((

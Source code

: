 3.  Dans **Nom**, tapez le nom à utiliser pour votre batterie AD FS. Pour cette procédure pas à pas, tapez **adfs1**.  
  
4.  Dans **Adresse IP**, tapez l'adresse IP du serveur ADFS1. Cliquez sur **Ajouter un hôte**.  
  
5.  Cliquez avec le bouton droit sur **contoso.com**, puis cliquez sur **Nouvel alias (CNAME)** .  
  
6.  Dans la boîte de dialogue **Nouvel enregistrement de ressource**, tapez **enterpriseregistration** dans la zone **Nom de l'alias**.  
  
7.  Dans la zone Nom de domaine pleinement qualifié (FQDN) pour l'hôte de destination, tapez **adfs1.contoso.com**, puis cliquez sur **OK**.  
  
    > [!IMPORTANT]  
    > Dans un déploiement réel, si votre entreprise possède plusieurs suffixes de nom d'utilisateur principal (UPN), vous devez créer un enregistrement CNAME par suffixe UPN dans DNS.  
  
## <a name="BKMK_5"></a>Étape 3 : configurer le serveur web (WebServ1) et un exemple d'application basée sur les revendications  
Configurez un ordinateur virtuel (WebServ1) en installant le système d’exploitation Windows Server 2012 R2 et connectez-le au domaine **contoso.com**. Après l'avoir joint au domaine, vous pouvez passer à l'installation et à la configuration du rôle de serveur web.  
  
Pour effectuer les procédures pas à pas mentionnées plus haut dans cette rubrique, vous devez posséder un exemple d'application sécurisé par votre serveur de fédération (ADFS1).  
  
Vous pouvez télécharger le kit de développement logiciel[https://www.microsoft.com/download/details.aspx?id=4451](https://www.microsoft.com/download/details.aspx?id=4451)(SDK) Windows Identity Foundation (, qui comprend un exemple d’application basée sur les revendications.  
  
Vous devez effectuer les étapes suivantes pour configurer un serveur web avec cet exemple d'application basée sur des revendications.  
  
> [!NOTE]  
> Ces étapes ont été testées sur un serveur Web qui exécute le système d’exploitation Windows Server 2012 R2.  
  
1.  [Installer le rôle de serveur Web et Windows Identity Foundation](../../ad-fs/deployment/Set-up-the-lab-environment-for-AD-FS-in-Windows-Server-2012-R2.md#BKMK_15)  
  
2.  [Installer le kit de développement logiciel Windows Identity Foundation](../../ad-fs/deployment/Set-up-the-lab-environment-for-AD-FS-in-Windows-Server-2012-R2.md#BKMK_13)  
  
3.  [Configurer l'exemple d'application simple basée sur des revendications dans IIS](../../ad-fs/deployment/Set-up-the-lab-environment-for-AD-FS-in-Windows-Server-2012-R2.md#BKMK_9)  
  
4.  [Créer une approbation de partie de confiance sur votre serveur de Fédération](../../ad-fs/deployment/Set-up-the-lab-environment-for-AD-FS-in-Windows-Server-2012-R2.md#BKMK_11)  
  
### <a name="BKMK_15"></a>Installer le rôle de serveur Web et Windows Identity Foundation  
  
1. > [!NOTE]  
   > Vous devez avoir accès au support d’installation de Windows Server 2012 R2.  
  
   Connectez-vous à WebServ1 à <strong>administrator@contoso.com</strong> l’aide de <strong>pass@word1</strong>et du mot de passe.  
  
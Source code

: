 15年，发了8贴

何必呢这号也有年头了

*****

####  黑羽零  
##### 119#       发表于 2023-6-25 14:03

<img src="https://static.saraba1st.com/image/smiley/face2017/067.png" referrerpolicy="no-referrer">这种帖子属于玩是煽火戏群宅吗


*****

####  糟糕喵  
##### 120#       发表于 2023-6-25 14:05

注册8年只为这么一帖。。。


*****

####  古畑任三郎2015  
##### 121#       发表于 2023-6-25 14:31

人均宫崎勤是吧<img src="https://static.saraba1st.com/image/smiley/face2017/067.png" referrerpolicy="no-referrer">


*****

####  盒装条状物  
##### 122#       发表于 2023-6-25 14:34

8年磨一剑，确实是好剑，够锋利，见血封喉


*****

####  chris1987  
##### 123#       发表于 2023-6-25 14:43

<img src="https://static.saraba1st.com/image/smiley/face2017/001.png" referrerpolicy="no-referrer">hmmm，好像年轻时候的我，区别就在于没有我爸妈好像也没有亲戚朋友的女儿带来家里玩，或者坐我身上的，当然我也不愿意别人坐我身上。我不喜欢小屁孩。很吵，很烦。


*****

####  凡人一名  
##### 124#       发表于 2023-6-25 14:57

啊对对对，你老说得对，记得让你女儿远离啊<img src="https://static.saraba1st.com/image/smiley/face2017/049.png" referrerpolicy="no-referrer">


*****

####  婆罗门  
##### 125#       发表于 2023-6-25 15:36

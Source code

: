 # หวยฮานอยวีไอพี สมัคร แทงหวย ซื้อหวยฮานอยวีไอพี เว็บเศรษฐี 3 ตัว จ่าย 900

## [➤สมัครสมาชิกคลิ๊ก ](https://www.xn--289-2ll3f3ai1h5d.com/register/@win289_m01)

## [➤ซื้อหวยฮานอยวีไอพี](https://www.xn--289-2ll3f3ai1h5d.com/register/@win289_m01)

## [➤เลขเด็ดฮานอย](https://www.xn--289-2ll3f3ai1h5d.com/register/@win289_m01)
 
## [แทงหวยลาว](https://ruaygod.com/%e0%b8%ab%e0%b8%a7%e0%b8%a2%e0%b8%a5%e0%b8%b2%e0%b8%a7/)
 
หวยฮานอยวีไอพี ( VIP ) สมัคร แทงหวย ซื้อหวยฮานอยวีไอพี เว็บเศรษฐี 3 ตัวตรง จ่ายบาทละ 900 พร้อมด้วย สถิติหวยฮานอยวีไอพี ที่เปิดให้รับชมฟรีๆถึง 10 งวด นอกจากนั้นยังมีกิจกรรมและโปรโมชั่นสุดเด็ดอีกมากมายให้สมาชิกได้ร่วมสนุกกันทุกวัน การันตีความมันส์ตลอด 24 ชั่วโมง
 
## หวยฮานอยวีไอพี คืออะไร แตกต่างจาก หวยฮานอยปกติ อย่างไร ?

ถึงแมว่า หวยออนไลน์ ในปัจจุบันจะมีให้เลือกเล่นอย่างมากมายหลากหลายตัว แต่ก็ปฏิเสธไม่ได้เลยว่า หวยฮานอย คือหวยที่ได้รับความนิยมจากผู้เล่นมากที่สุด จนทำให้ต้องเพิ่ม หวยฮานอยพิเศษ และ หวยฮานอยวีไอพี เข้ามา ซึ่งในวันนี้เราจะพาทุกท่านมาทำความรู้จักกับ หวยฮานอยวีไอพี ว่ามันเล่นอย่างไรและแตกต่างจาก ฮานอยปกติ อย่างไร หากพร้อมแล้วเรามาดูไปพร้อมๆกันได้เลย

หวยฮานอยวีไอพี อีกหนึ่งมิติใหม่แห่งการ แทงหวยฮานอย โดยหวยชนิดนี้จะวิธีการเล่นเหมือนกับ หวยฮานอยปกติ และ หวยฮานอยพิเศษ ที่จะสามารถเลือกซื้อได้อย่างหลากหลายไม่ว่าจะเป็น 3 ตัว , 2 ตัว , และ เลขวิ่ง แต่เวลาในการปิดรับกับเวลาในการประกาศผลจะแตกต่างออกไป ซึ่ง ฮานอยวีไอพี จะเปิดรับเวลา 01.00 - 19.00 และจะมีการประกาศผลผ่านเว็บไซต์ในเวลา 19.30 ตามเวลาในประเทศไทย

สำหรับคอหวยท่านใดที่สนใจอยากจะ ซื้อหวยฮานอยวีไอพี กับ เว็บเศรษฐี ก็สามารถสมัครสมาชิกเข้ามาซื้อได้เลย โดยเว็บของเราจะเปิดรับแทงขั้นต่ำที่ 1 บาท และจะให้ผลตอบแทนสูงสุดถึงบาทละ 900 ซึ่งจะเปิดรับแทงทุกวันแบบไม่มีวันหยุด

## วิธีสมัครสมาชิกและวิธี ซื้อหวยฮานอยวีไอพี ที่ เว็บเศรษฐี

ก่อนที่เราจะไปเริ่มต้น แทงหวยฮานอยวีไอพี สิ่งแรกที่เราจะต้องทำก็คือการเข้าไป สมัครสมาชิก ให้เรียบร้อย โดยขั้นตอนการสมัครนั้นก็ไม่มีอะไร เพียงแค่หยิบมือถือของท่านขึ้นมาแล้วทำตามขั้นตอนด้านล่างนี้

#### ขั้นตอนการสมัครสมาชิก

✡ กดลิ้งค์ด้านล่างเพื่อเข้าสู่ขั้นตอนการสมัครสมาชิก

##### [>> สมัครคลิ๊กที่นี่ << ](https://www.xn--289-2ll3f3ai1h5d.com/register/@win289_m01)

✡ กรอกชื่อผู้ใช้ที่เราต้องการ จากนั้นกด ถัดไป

))

What needs to be done: Above are the entries; copy out every line among them that contains the word "Nouvel".

Result:
5.  Cliquez avec le bouton droit sur **contoso.com**, puis cliquez sur **Nouvel alias (CNAME)** .  
6.  Dans la boîte de dialogue **Nouvel enregistrement de ressource**, tapez **enterpriseregistration** dans la zone **Nom de l'alias**.  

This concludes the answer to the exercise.